Narrator: In the 1980s, Christopher Wool began making paintings out of text, making the letters and words the subject of the work.
Elisabeth Sussman: It's both graphically very strong, and at the same time, the texts themselves are powerful. A signature of Christopher's work at this time is that he will break the words up, so that it takes you a while to read the text because the one word will carry over into two lines.
Narrator: Wool took this text from a book that rock critic Greil Marcus wrote about punk. Curator Elisabeth Sussman.
Elisabeth Sussman: The event that is described in the text is that there is an enclosed little space where people are somehow immersed in their lives, in the spectacle. And that at the end of the immersion, when the immersion is over, and they are forced to leave their little space and to go back into the so‑called world, there's no world there. Or there is no exit. It’s a very existentialist kind of idea.
Narrator: If you’d like to hear more about Wool’s text paintings, please tap your screen.
Narrator: Curator Elisabeth Sussman on Wool’s stenciled letters.

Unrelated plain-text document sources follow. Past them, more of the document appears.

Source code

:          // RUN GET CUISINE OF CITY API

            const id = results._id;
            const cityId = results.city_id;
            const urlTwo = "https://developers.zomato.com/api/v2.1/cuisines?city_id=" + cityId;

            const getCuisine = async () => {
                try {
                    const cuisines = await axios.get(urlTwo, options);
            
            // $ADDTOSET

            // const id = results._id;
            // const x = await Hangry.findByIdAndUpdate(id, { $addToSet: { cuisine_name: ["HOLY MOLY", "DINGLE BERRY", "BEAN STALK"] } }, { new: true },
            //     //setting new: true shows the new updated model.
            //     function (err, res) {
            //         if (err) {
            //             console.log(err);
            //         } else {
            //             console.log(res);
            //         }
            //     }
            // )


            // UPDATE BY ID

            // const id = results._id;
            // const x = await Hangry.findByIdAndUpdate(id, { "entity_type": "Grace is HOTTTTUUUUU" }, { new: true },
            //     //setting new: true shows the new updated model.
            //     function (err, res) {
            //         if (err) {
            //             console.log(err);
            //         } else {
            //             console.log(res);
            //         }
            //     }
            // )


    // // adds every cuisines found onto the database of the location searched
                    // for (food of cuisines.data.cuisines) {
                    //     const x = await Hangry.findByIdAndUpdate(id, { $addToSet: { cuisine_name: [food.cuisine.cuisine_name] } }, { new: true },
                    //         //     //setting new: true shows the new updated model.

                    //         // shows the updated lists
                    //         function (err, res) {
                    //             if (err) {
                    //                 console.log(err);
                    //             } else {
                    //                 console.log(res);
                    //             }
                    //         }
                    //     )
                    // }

Elisabeth Sussman: On the one hand, they are shapes of graphic interest to the artist. Breaking it up makes the thingness of it more apparent, because it's hard to read and it means you have to look at the letters really hard. You can't assimilate this quickly.
It's very beautiful. The letters themselves just have beautiful forms and powers. By the way, it's painted in a kind of interesting navy blue color, so it's not exactly like you would expect a sign to be.
But I think if the question is what does it mean to paint it? A text like this? I mean, all of the above, that you enjoy it graphically and you like all of that. But that ultimately, you can get the power of an experience without anything figurative other than a text. I think that must have been the reason to paint it, to project such a powerful idea with words only is quite a feat.